La strada che oltre Lafkos conduce a Platania è stata da qualche tempo interamente asfaltata e corre in un bel paesaggio selvatico. Per chi aspira a un campeggio in riva al mare, pochi chilometri a monte di Platania parte lo sterrato che arriva all’attrezzata spiaggia di Kastri. L’isola di Skiato è proprio di fronte. Un’alternativa è seguire le indicazioni per Promiri, ma superarlo continuando fino al termine della strada asfaltata. La località si chiama Katigiorgis ed è una baietta sabbiosa delimitata da due o tre taverne e qualche casa, dove una scogliera artificiale dà protezione a una banchina frequentata da piccoli caicchi. Il parcheggio comunale a qualche centinaio di metri dalla spiaggia, dal fondo irregolare, è libero. Da Katigiorgis ripercorrete circa cinque chilometri fino ad imboccare la deviazione asfaltata sulla destra. Dopo un paio di chilometri spunterete ad una spiaggia tra le scogliere con qualche barchetta da pesca, alcuni faraglioni, acque di cristallo. Nei pressi, una piscina marina.

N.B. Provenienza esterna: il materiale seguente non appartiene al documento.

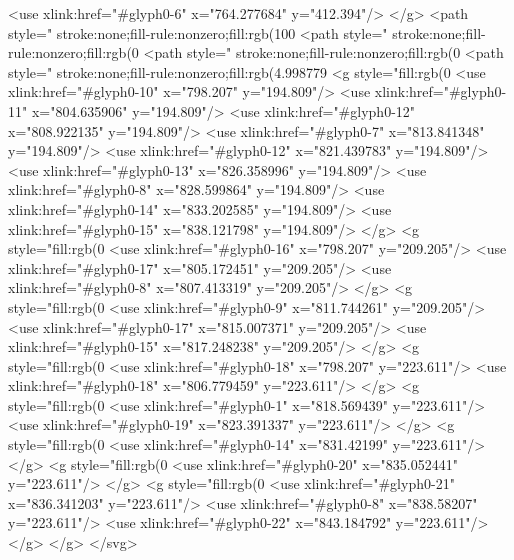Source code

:   <use xlink:href="#glyph0-6" x="764.277684" y="412.394"/>
</g>
<path style=" stroke:none;fill-rule:nonzero;fill:rgb(100%
<path style=" stroke:none;fill-rule:nonzero;fill:rgb(0%
<path style=" stroke:none;fill-rule:nonzero;fill:rgb(0%
<path style=" stroke:none;fill-rule:nonzero;fill:rgb(4.998779%
<g style="fill:rgb(0%
  <use xlink:href="#glyph0-10" x="798.207" y="194.809"/>
  <use xlink:href="#glyph0-11" x="804.635906" y="194.809"/>
  <use xlink:href="#glyph0-12" x="808.922135" y="194.809"/>
  <use xlink:href="#glyph0-7" x="813.841348" y="194.809"/>
  <use xlink:href="#glyph0-12" x="821.439783" y="194.809"/>
  <use xlink:href="#glyph0-13" x="826.358996" y="194.809"/>
  <use xlink:href="#glyph0-8" x="828.599864" y="194.809"/>
  <use xlink:href="#glyph0-14" x="833.202585" y="194.809"/>
  <use xlink:href="#glyph0-15" x="838.121798" y="194.809"/>
</g>
<g style="fill:rgb(0%
  <use xlink:href="#glyph0-16" x="798.207" y="209.205"/>
  <use xlink:href="#glyph0-17" x="805.172451" y="209.205"/>
  <use xlink:href="#glyph0-8" x="807.413319" y="209.205"/>
</g>
<g style="fill:rgb(0%
  <use xlink:href="#glyph0-9" x="811.744261" y="209.205"/>
  <use xlink:href="#glyph0-17" x="815.007371" y="209.205"/>
  <use xlink:href="#glyph0-15" x="817.248238" y="209.205"/>
</g>
<g style="fill:rgb(0%
  <use xlink:href="#glyph0-18" x="798.207" y="223.611"/>
  <use xlink:href="#glyph0-18" x="806.779459" y="223.611"/>
</g>
<g style="fill:rgb(0%
  <use xlink:href="#glyph0-1" x="818.569439" y="223.611"/>
  <use xlink:href="#glyph0-19" x="823.391337" y="223.611"/>
</g>
<g style="fill:rgb(0%
  <use xlink:href="#glyph0-14" x="831.42199" y="223.611"/>
</g>
<g style="fill:rgb(0%
  <use xlink:href="#glyph0-20" x="835.052441" y="223.611"/>
</g>
<g style="fill:rgb(0%
  <use xlink:href="#glyph0-21" x="836.341203" y="223.611"/>
  <use xlink:href="#glyph0-8" x="838.58207" y="223.611"/>
  <use xlink:href="#glyph0-22" x="843.184792" y="223.611"/>
</g>
</g>
</svg>

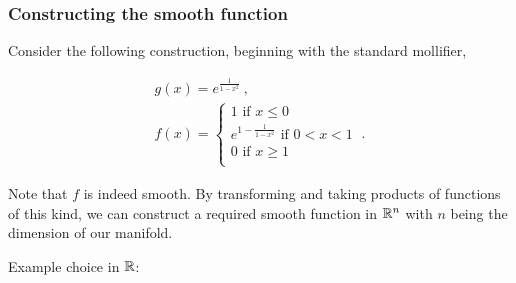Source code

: \begin{frame}
    \frametitle{Constructing the smooth function}

    Consider the following construction, beginning with the standard mollifier, 
    
    \begin{gather*}
        g(x) = e^{\frac{1}{1-x^2}}~, \\
        f(x) = \begin{cases}
            1 \text{ if } x \leq 0 \\
            e^{1 - \frac{1}{1-x^2}} \text{ if } 0 < x < 1 \\
            0 \text{ if } x \geq 1 \\
        \end{cases}~.
    \end{gather*} \pause

    Note that \(f\) is indeed smooth. By transforming and taking products of
    functions of this kind, we can construct a required smooth function in
    \(\mathbb{R}^n\) with \(n\) being the dimension of our manifold.

\end{frame}

\begin{frame}

    Example choice in \(\mathbb{R}\):
    
    \begin{center}
    \end{center}

\end{frame}

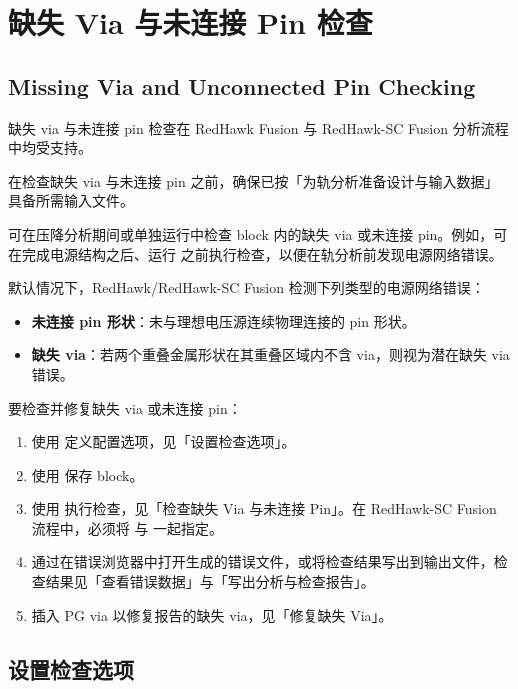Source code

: \section{缺失 Via 与未连接 Pin 检查}
\subsection*{Missing Via and Unconnected Pin Checking}

\begin{noteBox}
缺失 via 与未连接 pin 检查在 RedHawk Fusion 与 RedHawk-SC Fusion 分析流程中均受支持。
\end{noteBox}

在检查缺失 via 与未连接 pin 之前，确保已按「为轨分析准备设计与输入数据」具备所需输入文件。

可在压降分析期间或单独运行中检查 block 内的缺失 via 或未连接 pin。例如，可在完成电源结构之后、运行  之前执行检查，以便在轨分析前发现电源网络错误。

默认情况下，RedHawk/RedHawk-SC Fusion 检测下列类型的电源网络错误：
\begin{itemize}
  \item \textbf{未连接 pin 形状}：未与理想电压源连续物理连接的 pin 形状。
  \item \textbf{缺失 via}：若两个重叠金属形状在其重叠区域内不含 via，则视为潜在缺失 via 错误。
\end{itemize}

要检查并修复缺失 via 或未连接 pin：
\begin{enumerate}
  \item 使用  定义配置选项，见「设置检查选项」。
  \item 使用  保存 block。
  \item 使用   执行检查，见「检查缺失 Via 与未连接 Pin」。在 RedHawk-SC Fusion 流程中，必须将  与  一起指定。
  \item 通过在错误浏览器中打开生成的错误文件，或将检查结果写出到输出文件，检查结果见「查看错误数据」与「写出分析与检查报告」。
  \item 插入 PG via 以修复报告的缺失 via，见「修复缺失 Via」。
\end{enumerate}

\subsection{设置检查选项}
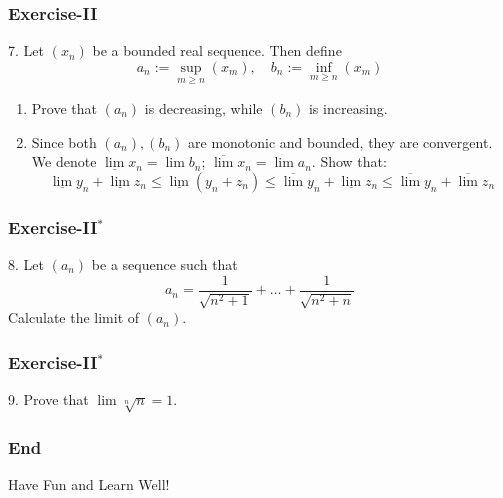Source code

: \documentclass[12pt, t]{beamer}
\begin{document}
\begin{frame}
    \frametitle{Exercise-II}
7. Let $(x_n)$ be a bounded real sequence. Then define
\begin{equation*}
     a_n:=\sup_{m\geq n}(x_m),\quad b_n:=\inf_{m\geq n}(x_m) 
\end{equation*}

\begin{enumerate}
    \item Prove that $(a_n)$ is decreasing, while $(b_n)$ is increasing.
    \item Since both $(a_n),(b_n)$ are monotonic and bounded, they are convergent. 
        We denote $\underline{\lim} x_n=\lim b_n$; $\overline{\lim}x_n=\lim a_n$. Show that:
        \begin{equation*}
            \underline{\lim}y_n+\underline{\lim}z_n\leq \underline{\lim} (y_n+z_n)\leq\overline{\lim}y_n+\underline{\lim}z_n\leq\overline{\lim}y_n+\overline{\lim}z_n
        \end{equation*}
\end{enumerate}
\end{frame}

\begin{frame}
    \frametitle{Exercise-II$^*$}
8. Let $(a_n)$ be a sequence such that 
\begin{equation*}
    a_n=\frac{1}{\sqrt{n^2+1}}+\dots+\frac{1}{\sqrt{n^2+n}}
\end{equation*}
Calculate the limit of $(a_n)$.
\end{frame}

\begin{frame}
    \frametitle{Exercise-II$^*$}
9. Prove that $\lim \sqrt[n]{n}=1$.
\end{frame}

\begin{frame}
    \frametitle{End}
    \vspace{2cm}
    \Huge \center  Have Fun and Learn Well!
\end{frame}
\end{document}
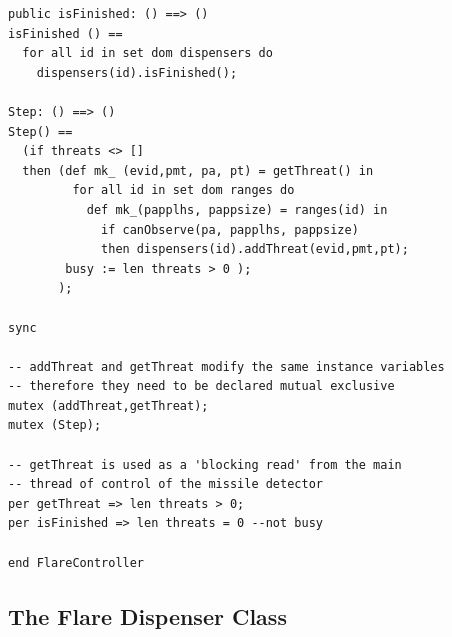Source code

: \documentclass{overturerepchap}
\begin{document}
\begin{lstlisting}
public isFinished: () ==> ()
isFinished () ==
  for all id in set dom dispensers do
    dispensers(id).isFinished();

Step: () ==> ()
Step() ==
  (if threats <> []
  then (def mk_ (evid,pmt, pa, pt) = getThreat() in
         for all id in set dom ranges do
           def mk_(papplhs, pappsize) = ranges(id) in
             if canObserve(pa, papplhs, pappsize)
             then dispensers(id).addThreat(evid,pmt,pt);
        busy := len threats > 0 );
       );

sync

-- addThreat and getThreat modify the same instance variables
-- therefore they need to be declared mutual exclusive
mutex (addThreat,getThreat);
mutex (Step);

-- getThreat is used as a 'blocking read' from the main
-- thread of control of the missile detector
per getThreat => len threats > 0;
per isFinished => len threats = 0 --not busy

end FlareController
\end{lstlisting}

\subsection{The Flare Dispenser Class}
\end{document}
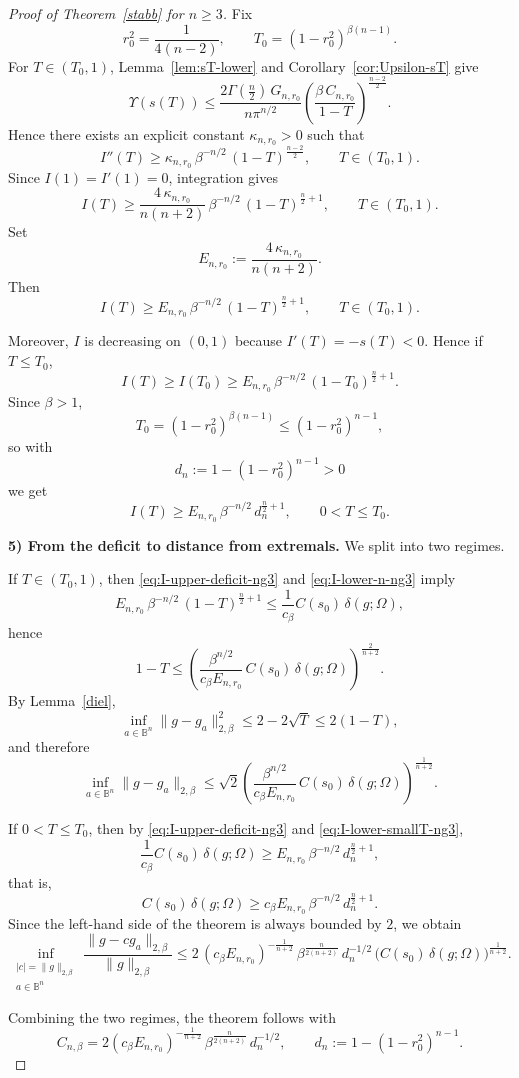 \documentclass[a4paper,10pt]{amsart}
\begin{document}
\begin{proof}[Proof of Theorem~\ref{stabb} for $n\ge 3$]
Fix
\[
r_0^2=\frac1{4(n-2)},\qquad T_0=(1-r_0^2)^{\beta(n-1)}.
\]
For $T\in(T_0,1)$, Lemma~\ref{lem:sT-lower} and Corollary~\ref{cor:Upsilon-sT} give
\[
\Upsilon(s(T))\le
\frac{2\Gamma(\frac n2)\,G_{n,r_0}}{n\pi^{n/2}}
\left(\frac{\beta\,C_{n,r_0}}{1-T}\right)^{\frac{n-2}{2}}.
\]
Hence there exists an explicit constant $\kappa_{n,r_0}>0$ such that
\[
I''(T)\ge \kappa_{n,r_0}\,\beta^{-n/2}\,(1-T)^{\frac{n-2}{2}},
\qquad T\in(T_0,1).
\]
Since $I(1)=I'(1)=0$, integration gives
\[
I(T)\ge
\frac{4\,\kappa_{n,r_0}}{n(n+2)}\,\beta^{-n/2}\,(1-T)^{\frac n2+1},
\qquad T\in(T_0,1).
\]
Set
\[
E_{n,r_0}:=\frac{4\,\kappa_{n,r_0}}{n(n+2)}.
\]
Then
\begin{equation}\label{eq:I-lower-n-ng3}
I(T)\ge E_{n,r_0}\,\beta^{-n/2}\,(1-T)^{\frac n2+1},
\qquad T\in(T_0,1).
\end{equation}

Moreover, $I$ is decreasing on $(0,1)$ because $I'(T)=-s(T)<0$. Hence if $T\le T_0$,
\[
I(T)\ge I(T_0)\ge E_{n,r_0}\,\beta^{-n/2}\,(1-T_0)^{\frac n2+1}.
\]
Since $\beta>1$,
\[
T_0=(1-r_0^2)^{\beta(n-1)}\le (1-r_0^2)^{n-1},
\]
so with
\[
d_n:=1-(1-r_0^2)^{n-1}>0
\]
we get
\begin{equation}\label{eq:I-lower-smallT-ng3}
I(T)\ge E_{n,r_0}\,\beta^{-n/2}\,d_n^{\frac n2+1},
\qquad 0<T\le T_0.
\end{equation}

\smallskip\noindent
\textbf{5) From the deficit to distance from extremals.}
We split into two regimes.

If $T\in(T_0,1)$, then \eqref{eq:I-upper-deficit-ng3} and \eqref{eq:I-lower-n-ng3} imply
\[
E_{n,r_0}\,\beta^{-n/2}\,(1-T)^{\frac n2+1}
\le
\frac1{c_\beta}C(s_0)\,\delta(g;\Omega),
\]
hence
\[
1-T
\le
\left(
\frac{\beta^{n/2}}{c_\beta E_{n,r_0}}\,
C(s_0)\,\delta(g;\Omega)
\right)^{\frac{2}{n+2}}.
\]
By Lemma~\ref{diel},
\[
\inf_{a\in\mathbb B^n}\|g-g_a\|_{2,\beta}^2\le 2-2\sqrt{T}\le 2(1-T),
\]
and therefore
\[
\inf_{a\in\mathbb B^n}\|g-g_a\|_{2,\beta}
\le
\sqrt2
\left(
\frac{\beta^{n/2}}{c_\beta E_{n,r_0}}\,
C(s_0)\,\delta(g;\Omega)
\right)^{\frac1{n+2}}.
\]

If $0<T\le T_0$, then by \eqref{eq:I-upper-deficit-ng3} and \eqref{eq:I-lower-smallT-ng3},
\[
\frac1{c_\beta}C(s_0)\,\delta(g;\Omega)
\ge
E_{n,r_0}\,\beta^{-n/2}\,d_n^{\frac n2+1},
\]
that is,
\[
C(s_0)\,\delta(g;\Omega)
\ge
c_\beta E_{n,r_0}\,\beta^{-n/2}\,d_n^{\frac n2+1}.
\]
Since the left-hand side of the theorem is always bounded by $2$, we obtain
\[
\inf_{\substack{|c|=\|g\|_{2,\beta}\\ a\in\mathbb B^n}}
\frac{\|g-cg_a\|_{2,\beta}}{\|g\|_{2,\beta}}
\le
2\,(c_\beta E_{n,r_0})^{-\frac1{n+2}}\,
\beta^{\frac{n}{2(n+2)}}\,d_n^{-1/2}\,
\bigl(C(s_0)\,\delta(g;\Omega)\bigr)^{\frac1{n+2}}.
\]

Combining the two regimes, the theorem follows with
\[
C_{n,\beta}
=
2(c_\beta E_{n,r_0})^{-\frac1{n+2}}\,
\beta^{\frac{n}{2(n+2)}}
\,d_n^{-1/2},
\qquad
d_n:=1-(1-r_0^2)^{n-1}.
\]
\end{proof}
\end{document}
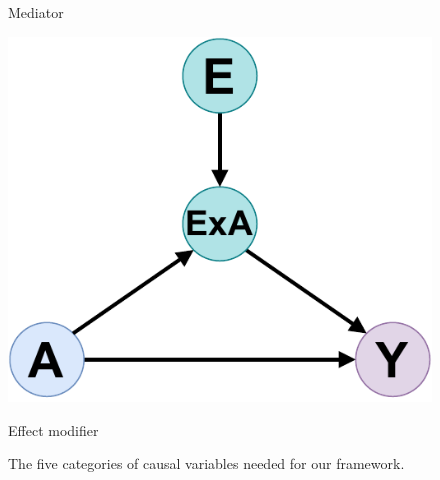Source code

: \documentclass[french,12pt,twoside,a4paper]{book}
\begin{document}
\begin{figure}
\begin{minipage}[t]{0.18\linewidth}
    \small\sffamily Mediator
  \end{minipage}
  \hfill
  \begin{minipage}[t]{0.18\linewidth}
    \includegraphics[width=\linewidth]{img/chapter_4/effect_modifier.pdf}%

    \small\sffamily Effect modifier \scriptsize\\\citep[Represented
      following][]{attia2022proposal}
  \end{minipage}
  \caption{The five categories of causal variables needed for our
    framework.}\label{fig:causal_variables}
\end{figure}
\end{document}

Milina ci riporta sulla sponda occidentale. Vi si trovano due campeggi che fruiscono della striscia di ghiaietto tipica delle sponde dei laghi e in molti punti le radici degli ulivi toccano l’acqua salata. Ma in verità una sosta in questa zona non si motiva che con la disponibilità di un gommone, in particolare per dedicarsi allo sci, vista la piatta tranquillità di cui godono queste acque. Da Milina, per riguadagnare Volo, via Afissos (fuori dell’abitato, ampio parcheggio litoraneo) e Kala Nera, ci sono una cinquantina di chilometri.
Più a sud ci aspetta ancora un territorio fatto di monti rocciosi e macchia, privo di sorgenti. Questa subregione si chiama Tisseo ed è percorsa da una strada asfaltata di una trentina di chilometri. Dopo aver sfiorato l’approdo di Kotes guadagnamo via via quota toccando finalmente il paese di Trikeri, dalle vedute sui due mari. Ma Trikeri ha una dipendenza giù al mare, e allora eccoci discendere all’ultimo lembo abitato del Pelio, ad Agia Kiriaki nella sua baia. Un paio di cantieri che ancora fanno barche alla vecchia maniera, qualche ristorante di pesce, una cerchia di casette bianche. Del turismo qui alla gente interessa ben poco, ed è il posto giusto per prendere sonno cullati dallo sciabordio dell’acqua contro la banchina.